Some may call it cowardice, but I’m not as young a man as I once was and must perforce pick my battles with greater care. The “right” to use racial slurs is not one I anticipate exercising except under dire provocation, and I’m more likely to exercise it by calling some neo-Confederate ideologue a worthless cracker and an ignorant shitfountain whose father daily regrets not settling for a handjob.
However, there’s another noun and adjective/adverb set originating in Middle English (and possibly even Old Norse) that sounds an awful lot like the well-known and more recent slur: “niggard” and “niggardly”. The former can be taken as a synonym for “cheapskate”, “miser”, or “congresscritter working on non-military budget items”. The latter describes the behavior of cheapskates, misers, and congresscritters: cheap, ungenerous, stingy, and miserly.
You may have seen the noun form used in Tolkien, particularly in The Lord of The Rings:
“No niggard are you, Eomer,” said Aragorn, “to give thus to Gondor the fairest thing in your realm!”
This is Aragorn expressing approval that Eomer has given his blessing for his sister Eowyn to marry Faramir, as if she were a treasure that Eomer would have been a miser to keep to himself. Not that Eowyn should need any man’s blessing anyway after she put a sword through the Witch-King of Angmar’s head, but whatever.

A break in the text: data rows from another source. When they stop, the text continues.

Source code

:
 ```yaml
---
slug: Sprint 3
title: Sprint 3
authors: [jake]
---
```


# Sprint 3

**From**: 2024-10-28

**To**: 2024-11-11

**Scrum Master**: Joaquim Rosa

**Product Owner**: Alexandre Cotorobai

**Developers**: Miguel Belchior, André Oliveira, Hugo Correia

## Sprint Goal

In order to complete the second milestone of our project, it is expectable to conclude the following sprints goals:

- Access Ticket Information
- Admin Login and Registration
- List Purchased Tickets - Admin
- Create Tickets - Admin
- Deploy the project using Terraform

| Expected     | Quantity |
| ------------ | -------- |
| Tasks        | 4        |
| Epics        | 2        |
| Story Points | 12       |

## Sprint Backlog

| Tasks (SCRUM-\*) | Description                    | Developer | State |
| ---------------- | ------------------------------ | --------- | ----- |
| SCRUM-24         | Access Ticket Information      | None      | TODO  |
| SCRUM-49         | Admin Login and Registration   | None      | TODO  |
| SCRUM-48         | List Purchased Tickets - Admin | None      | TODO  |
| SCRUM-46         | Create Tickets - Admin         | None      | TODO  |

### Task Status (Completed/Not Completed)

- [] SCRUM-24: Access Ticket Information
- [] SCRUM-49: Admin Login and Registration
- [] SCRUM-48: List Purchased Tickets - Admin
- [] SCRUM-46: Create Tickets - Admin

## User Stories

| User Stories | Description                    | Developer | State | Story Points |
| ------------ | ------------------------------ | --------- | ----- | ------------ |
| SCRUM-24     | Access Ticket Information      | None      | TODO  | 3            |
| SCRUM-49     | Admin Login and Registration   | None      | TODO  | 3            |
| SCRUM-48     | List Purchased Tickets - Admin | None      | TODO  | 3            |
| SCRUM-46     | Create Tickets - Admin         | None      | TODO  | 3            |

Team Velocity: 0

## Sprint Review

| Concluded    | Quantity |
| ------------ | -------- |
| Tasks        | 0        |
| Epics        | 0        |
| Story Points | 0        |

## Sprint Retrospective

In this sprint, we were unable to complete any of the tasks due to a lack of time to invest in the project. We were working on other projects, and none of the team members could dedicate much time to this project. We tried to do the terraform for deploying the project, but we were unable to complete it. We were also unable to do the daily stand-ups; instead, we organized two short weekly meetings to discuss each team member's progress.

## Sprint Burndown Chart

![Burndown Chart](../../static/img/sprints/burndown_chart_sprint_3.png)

There are some self-righteous leftists online suggesting that writers should avoid the use of “niggard” and “niggardly” because they sound like that other n-word when spoken or read aloud. It’s not the request I find unreasonable, but the reasoning. I can think of better reasons to avoid the use of these words: they’re archaic, and making readers reach for a dictionary is an excellent way to lose them altogether.
After well, we have plenty of writers imitating Tolkien already. If you’re going to join their ranks, don’t do it by using archaic words that have taken on uncomfortable connotations.